WHAT YOU WILL DO:
Every line of the entries with the word "фисикалконнектор" in it should be shown.

====== DATA LISTING ======

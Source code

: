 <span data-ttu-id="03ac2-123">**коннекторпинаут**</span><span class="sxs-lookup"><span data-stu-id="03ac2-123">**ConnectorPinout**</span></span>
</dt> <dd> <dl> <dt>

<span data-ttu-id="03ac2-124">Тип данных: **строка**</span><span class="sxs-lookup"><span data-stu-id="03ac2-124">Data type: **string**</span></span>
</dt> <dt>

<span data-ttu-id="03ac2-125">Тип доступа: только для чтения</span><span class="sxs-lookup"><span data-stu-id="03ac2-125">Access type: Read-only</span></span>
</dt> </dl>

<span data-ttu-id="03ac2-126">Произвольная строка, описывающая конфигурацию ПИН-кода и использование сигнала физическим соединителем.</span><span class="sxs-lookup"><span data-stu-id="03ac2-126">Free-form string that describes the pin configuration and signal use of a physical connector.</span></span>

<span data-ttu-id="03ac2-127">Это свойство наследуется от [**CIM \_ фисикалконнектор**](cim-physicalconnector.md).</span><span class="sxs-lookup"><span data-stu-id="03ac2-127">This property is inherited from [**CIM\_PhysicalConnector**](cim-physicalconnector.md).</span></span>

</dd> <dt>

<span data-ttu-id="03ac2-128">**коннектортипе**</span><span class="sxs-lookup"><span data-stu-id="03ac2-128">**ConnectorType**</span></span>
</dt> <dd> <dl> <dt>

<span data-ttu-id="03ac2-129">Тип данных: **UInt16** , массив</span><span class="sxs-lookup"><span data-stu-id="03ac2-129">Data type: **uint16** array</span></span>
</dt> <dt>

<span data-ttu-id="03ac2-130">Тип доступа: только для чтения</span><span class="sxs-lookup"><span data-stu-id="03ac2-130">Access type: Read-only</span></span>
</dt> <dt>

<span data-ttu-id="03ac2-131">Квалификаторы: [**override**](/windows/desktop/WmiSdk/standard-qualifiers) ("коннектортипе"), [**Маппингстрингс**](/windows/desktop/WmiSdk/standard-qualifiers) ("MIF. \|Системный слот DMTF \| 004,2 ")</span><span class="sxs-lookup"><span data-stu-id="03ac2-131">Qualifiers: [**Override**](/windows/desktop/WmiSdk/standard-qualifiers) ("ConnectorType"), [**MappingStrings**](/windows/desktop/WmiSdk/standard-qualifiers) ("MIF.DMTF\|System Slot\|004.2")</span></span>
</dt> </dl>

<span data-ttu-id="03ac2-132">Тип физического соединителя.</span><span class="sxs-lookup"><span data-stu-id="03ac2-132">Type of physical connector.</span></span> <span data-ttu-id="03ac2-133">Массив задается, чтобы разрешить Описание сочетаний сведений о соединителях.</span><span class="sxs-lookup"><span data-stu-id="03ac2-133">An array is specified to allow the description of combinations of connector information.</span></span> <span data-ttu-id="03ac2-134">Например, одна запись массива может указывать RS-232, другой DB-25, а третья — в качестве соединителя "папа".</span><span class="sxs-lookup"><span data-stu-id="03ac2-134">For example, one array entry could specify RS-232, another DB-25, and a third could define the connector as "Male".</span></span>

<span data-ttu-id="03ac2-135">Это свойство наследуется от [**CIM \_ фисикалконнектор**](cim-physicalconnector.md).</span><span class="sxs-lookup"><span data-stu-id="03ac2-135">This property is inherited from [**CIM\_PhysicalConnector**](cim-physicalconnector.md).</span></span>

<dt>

======

RESULT OF THIS TASK:
<span data-ttu-id="03ac2-127">Это свойство наследуется от [**CIM \_ фисикалконнектор**](cim-physicalconnector.md).</span><span class="sxs-lookup"><span data-stu-id="03ac2-127">This property is inherited from [**CIM\_PhysicalConnector**](cim-physicalconnector.md).</span></span>
<span data-ttu-id="03ac2-135">Это свойство наследуется от [**CIM \_ фисикалконнектор**](cim-physicalconnector.md).</span><span class="sxs-lookup"><span data-stu-id="03ac2-135">This property is inherited from [**CIM\_PhysicalConnector**](cim-physicalconnector.md).</span></span>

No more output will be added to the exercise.